Work to complete
List every line below containing "currently".

* * * * * * * * *

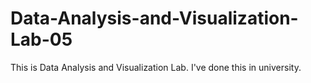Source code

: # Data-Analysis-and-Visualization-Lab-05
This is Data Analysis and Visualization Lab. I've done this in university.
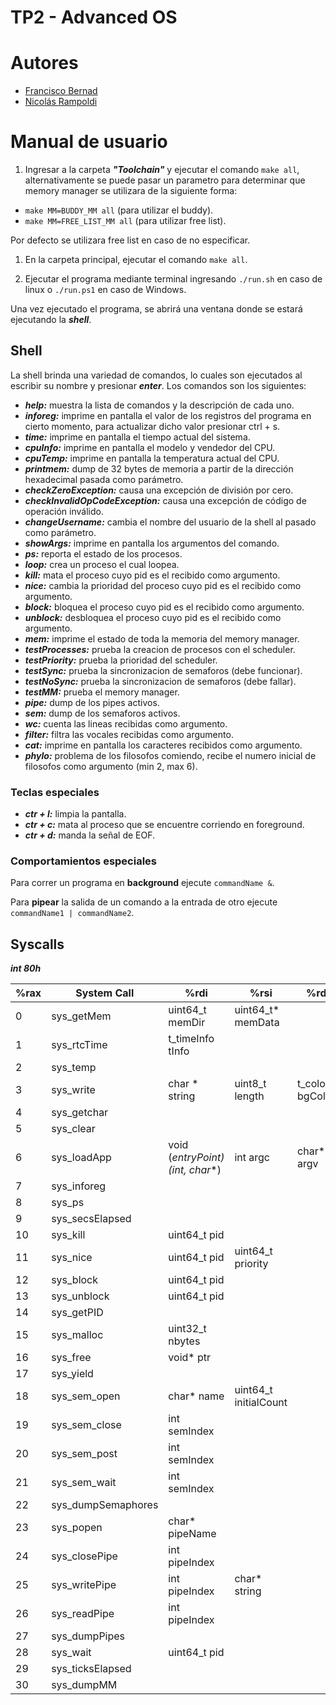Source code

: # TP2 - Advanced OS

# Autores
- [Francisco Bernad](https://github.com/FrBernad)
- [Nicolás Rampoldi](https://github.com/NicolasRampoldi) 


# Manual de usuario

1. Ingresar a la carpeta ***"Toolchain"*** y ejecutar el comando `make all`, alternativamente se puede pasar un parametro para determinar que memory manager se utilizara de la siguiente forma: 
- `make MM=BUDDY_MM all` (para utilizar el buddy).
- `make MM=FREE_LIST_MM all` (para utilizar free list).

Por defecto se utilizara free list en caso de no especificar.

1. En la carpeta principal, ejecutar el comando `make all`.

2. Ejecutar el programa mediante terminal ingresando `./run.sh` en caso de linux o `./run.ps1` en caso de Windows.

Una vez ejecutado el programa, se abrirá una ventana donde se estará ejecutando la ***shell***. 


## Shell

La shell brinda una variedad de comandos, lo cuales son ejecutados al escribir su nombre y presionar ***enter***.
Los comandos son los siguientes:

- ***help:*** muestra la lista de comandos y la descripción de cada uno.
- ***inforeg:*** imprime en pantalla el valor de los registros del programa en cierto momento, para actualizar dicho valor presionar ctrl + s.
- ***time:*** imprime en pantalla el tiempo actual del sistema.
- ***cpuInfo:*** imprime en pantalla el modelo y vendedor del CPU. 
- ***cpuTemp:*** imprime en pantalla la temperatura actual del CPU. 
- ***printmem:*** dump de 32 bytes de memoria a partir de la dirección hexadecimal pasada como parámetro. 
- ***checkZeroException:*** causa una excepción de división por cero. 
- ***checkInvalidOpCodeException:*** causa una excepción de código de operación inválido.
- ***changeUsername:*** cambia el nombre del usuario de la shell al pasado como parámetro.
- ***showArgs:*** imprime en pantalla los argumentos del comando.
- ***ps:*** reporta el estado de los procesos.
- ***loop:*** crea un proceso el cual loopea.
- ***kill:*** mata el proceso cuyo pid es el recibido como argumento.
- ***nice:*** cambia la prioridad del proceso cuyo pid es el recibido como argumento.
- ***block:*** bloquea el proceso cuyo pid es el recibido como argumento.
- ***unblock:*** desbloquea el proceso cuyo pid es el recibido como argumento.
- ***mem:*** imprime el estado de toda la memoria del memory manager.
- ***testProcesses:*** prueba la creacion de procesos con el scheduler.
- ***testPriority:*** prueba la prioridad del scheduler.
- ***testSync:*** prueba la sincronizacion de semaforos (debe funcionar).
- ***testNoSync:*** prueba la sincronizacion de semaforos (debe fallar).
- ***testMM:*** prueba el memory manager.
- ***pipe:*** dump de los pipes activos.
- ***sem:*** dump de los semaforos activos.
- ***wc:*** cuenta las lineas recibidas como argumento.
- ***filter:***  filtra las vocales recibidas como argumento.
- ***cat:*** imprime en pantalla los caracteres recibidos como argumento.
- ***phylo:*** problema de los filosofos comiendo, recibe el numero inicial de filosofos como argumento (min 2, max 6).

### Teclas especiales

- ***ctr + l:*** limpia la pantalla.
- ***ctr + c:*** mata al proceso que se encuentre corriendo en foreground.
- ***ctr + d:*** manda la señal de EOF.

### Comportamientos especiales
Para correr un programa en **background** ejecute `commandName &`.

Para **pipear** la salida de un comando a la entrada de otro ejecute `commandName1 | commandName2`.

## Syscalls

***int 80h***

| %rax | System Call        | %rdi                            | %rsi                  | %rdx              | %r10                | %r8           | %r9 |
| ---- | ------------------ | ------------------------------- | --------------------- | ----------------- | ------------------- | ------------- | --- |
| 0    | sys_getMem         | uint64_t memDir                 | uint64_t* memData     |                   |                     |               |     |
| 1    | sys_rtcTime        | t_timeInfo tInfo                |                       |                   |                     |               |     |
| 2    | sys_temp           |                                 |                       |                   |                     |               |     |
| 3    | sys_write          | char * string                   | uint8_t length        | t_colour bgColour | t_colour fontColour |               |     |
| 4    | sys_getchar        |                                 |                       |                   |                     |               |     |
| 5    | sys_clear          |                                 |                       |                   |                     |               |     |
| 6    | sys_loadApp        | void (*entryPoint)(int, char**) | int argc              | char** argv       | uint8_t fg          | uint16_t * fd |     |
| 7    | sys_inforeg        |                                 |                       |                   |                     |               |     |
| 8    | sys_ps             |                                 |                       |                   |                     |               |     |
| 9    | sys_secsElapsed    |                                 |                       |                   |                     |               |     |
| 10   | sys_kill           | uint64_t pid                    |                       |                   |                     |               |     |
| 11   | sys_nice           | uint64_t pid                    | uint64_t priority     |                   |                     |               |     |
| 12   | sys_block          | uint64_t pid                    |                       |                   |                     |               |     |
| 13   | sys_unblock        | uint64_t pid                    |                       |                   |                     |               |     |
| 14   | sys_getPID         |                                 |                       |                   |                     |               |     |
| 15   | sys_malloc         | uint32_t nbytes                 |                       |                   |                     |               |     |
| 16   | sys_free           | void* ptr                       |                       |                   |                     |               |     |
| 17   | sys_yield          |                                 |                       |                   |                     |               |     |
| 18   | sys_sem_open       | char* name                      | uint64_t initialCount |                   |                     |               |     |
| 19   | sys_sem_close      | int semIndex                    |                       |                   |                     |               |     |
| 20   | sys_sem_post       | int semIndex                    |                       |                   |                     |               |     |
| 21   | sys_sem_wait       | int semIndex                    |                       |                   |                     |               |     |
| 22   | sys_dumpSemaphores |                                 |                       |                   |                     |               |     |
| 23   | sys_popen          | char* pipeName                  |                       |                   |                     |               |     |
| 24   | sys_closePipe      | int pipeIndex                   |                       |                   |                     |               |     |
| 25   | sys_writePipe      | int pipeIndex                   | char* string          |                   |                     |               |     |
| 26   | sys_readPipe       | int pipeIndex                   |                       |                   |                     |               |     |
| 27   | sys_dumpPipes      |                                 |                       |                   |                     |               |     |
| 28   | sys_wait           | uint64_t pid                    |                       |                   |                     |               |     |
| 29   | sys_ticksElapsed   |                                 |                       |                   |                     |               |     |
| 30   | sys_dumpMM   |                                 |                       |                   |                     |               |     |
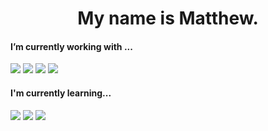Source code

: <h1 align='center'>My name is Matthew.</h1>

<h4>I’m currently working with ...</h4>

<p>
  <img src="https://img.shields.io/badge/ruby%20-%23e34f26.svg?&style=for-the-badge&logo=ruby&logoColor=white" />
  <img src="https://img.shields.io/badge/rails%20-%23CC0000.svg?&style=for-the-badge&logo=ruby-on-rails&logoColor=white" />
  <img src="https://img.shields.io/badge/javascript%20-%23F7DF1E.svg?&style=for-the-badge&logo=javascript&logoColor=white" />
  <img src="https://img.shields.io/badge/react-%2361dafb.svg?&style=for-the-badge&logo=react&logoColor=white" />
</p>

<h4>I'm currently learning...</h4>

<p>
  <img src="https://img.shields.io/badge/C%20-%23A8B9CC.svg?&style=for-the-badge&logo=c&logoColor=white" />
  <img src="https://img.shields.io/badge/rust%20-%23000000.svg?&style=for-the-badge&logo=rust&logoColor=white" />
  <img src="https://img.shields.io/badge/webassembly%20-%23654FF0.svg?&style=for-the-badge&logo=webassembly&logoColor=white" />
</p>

* * * * * * * * *

Result of the task
<h4>I’m currently working with ...</h4>
<h4>I'm currently learning...</h4>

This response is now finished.